#### [ASSIGNMENT]
Lines with "characteristic": state how many there are in the records below, and nothing else.

Saved data entries
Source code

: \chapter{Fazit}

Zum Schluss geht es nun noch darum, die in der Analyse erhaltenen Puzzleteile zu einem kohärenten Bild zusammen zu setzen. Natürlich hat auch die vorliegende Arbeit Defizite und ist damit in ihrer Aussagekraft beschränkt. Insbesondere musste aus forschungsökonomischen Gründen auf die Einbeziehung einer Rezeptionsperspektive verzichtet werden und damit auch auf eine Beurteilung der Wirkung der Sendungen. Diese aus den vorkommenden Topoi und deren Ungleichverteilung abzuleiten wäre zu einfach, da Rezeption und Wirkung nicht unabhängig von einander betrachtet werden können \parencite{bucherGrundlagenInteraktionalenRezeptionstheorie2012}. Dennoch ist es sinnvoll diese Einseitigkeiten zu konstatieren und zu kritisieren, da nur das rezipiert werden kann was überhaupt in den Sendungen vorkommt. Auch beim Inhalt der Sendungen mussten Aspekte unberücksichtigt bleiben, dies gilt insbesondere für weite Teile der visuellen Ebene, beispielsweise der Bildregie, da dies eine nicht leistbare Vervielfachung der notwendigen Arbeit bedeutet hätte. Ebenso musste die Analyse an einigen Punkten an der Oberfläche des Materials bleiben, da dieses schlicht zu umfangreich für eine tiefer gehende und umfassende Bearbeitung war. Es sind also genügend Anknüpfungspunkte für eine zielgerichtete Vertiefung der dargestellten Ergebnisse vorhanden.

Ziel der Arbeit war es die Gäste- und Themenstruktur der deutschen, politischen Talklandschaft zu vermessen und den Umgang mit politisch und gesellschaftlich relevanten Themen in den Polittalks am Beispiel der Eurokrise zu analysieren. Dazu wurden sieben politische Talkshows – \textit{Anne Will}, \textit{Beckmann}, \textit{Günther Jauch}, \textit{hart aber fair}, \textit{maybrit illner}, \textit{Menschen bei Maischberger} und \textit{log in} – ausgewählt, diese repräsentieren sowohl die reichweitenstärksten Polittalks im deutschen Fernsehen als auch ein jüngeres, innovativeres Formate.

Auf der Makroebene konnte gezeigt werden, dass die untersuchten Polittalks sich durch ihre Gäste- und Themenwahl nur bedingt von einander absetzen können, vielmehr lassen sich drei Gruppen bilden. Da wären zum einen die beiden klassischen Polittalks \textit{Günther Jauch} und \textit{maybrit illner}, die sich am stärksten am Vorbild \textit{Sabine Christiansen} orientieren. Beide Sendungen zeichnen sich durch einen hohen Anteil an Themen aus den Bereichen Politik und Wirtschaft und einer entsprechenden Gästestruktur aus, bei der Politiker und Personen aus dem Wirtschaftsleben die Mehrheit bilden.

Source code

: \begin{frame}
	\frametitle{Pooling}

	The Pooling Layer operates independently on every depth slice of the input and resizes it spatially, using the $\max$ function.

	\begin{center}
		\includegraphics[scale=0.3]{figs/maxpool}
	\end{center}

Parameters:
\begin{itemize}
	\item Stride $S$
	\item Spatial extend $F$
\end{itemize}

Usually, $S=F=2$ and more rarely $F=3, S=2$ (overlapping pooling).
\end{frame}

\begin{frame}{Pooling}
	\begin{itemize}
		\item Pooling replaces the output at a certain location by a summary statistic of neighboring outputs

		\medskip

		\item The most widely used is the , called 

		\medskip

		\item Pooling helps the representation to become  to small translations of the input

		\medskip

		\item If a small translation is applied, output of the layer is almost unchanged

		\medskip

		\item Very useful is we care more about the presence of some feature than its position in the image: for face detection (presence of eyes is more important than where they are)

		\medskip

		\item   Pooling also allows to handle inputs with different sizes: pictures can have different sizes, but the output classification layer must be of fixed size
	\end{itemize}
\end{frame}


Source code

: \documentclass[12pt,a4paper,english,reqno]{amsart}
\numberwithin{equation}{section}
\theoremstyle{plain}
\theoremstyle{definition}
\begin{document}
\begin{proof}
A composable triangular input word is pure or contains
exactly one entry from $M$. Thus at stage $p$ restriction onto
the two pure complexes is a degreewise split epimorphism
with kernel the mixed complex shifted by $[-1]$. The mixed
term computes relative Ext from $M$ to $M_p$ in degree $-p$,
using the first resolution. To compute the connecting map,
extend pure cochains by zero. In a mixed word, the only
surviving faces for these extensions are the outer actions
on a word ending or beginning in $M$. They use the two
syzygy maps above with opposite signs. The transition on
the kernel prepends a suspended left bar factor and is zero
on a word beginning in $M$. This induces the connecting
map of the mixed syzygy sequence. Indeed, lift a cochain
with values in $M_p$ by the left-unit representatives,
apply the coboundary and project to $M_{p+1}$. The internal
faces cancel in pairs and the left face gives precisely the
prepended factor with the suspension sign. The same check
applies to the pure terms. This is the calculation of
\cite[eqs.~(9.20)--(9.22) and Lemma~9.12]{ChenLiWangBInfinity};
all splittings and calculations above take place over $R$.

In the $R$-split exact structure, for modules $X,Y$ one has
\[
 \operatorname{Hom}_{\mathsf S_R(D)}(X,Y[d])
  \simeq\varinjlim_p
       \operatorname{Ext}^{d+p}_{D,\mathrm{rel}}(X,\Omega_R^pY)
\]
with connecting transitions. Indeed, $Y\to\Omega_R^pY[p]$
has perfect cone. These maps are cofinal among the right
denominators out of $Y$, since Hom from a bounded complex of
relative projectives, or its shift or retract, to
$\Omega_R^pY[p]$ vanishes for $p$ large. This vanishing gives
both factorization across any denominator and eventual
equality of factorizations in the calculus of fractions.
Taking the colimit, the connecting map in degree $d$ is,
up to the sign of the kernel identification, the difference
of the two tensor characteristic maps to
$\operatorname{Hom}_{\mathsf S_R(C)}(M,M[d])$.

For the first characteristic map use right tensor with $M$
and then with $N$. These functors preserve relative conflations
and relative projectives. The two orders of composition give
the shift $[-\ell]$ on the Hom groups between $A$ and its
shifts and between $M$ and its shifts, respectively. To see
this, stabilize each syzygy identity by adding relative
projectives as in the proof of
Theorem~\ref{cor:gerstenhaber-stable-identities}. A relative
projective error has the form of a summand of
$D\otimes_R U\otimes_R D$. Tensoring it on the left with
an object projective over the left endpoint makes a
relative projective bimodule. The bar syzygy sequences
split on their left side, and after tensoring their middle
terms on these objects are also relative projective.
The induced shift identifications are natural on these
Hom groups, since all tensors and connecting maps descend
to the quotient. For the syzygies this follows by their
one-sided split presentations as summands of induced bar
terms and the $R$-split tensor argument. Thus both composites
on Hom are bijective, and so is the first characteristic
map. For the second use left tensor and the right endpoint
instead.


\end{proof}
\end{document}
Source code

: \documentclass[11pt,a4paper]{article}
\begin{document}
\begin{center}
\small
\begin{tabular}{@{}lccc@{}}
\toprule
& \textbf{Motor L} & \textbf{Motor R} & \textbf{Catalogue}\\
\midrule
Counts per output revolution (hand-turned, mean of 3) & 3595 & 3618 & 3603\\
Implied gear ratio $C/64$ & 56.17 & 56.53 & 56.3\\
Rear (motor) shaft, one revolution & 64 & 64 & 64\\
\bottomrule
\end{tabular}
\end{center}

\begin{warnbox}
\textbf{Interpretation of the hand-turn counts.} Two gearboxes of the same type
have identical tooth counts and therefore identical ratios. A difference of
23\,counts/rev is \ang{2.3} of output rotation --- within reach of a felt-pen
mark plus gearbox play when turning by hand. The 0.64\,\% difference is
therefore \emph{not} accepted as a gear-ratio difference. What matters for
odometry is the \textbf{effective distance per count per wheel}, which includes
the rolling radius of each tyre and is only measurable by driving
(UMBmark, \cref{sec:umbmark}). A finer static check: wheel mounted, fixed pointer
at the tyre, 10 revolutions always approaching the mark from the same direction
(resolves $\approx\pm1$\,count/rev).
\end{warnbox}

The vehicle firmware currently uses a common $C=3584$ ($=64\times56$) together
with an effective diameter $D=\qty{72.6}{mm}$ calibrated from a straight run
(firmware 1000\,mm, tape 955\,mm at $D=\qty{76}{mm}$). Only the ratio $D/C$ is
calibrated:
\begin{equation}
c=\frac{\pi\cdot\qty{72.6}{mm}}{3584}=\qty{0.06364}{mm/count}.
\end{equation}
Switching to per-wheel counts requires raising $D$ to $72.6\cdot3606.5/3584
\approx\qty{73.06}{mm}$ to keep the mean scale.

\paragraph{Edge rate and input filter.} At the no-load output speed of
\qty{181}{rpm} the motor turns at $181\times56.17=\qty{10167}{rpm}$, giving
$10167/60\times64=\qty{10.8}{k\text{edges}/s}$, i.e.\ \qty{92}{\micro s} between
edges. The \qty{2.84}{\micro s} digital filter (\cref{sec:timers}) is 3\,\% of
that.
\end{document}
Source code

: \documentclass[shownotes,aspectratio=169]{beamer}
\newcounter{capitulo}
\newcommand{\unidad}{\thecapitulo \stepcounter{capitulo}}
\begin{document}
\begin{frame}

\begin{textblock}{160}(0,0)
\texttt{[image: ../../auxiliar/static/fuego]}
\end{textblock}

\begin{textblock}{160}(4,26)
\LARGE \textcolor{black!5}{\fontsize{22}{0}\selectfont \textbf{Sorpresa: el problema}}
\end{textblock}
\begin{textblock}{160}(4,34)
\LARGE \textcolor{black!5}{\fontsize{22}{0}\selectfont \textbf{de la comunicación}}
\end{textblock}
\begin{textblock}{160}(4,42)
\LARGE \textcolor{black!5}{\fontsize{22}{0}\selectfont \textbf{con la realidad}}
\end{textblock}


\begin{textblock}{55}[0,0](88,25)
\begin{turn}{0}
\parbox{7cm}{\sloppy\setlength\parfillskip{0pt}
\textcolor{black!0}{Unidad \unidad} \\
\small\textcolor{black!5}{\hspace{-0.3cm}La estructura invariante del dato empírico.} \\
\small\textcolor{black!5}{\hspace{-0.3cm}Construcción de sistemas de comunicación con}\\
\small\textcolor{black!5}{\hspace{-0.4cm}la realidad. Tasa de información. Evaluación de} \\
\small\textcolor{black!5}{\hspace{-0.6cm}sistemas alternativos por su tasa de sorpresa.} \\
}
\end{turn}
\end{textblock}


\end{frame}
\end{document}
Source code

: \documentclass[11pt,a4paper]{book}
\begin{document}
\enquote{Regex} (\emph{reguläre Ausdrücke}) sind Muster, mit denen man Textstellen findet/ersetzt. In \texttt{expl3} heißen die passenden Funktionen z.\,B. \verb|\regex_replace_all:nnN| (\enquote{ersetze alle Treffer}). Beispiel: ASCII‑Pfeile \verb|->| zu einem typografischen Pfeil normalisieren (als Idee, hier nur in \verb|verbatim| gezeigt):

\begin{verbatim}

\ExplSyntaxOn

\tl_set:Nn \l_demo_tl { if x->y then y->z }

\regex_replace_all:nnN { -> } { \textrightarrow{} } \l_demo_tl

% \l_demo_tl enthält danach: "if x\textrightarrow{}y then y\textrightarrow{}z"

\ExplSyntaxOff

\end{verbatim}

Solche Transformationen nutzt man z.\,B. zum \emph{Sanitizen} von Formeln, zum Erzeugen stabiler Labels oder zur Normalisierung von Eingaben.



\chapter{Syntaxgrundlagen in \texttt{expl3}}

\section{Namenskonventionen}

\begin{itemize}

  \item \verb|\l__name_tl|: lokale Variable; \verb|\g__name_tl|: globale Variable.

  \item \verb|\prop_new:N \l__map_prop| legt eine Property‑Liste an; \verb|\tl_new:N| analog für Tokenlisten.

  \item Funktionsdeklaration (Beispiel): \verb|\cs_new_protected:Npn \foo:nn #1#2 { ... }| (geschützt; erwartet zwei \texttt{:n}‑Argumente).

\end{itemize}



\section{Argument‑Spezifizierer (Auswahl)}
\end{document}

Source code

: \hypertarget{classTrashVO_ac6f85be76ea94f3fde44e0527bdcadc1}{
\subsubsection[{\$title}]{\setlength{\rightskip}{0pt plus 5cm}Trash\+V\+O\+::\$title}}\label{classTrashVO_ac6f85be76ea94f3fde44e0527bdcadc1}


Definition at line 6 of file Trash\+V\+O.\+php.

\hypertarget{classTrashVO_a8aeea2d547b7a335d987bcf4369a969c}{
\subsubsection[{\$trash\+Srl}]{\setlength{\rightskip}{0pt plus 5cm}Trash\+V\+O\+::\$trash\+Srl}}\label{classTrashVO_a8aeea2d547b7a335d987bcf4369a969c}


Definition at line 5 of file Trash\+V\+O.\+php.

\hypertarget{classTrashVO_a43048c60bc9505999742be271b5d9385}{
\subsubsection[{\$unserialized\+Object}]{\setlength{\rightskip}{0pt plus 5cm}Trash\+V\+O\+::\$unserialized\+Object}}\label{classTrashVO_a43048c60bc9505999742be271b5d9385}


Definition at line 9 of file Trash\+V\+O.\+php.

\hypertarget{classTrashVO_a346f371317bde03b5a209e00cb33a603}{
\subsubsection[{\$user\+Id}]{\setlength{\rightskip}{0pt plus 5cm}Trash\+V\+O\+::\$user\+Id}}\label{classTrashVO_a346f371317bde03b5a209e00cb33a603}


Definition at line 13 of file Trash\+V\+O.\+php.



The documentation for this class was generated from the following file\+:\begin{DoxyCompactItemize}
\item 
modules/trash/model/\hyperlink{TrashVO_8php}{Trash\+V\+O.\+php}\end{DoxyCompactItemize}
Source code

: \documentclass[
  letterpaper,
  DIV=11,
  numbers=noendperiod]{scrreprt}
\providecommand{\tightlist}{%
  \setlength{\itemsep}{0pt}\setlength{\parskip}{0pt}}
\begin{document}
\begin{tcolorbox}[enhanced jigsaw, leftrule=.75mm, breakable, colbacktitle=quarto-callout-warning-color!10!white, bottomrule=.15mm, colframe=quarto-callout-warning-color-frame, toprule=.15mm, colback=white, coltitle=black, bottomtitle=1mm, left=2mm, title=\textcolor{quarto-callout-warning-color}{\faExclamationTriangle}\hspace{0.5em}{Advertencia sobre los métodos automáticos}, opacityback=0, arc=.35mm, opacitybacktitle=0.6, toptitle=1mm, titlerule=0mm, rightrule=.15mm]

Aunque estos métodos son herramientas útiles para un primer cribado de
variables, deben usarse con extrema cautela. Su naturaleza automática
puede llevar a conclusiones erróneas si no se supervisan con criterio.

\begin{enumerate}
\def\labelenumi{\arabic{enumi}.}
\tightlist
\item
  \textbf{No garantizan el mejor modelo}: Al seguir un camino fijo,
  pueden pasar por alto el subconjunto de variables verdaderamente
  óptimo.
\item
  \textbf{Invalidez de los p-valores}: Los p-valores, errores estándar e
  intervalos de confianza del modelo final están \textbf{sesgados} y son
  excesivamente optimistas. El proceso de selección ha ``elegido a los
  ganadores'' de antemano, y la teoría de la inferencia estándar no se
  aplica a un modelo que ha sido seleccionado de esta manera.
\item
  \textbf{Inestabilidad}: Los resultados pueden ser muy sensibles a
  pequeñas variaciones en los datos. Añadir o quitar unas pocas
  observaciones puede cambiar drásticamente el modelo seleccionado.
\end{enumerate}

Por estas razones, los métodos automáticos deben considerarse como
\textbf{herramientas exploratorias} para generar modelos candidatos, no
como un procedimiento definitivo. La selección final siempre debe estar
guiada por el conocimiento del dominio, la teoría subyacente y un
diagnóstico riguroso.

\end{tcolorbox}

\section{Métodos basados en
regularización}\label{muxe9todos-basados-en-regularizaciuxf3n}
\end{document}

#### [ANSWER TO THIS EXERCISE]
3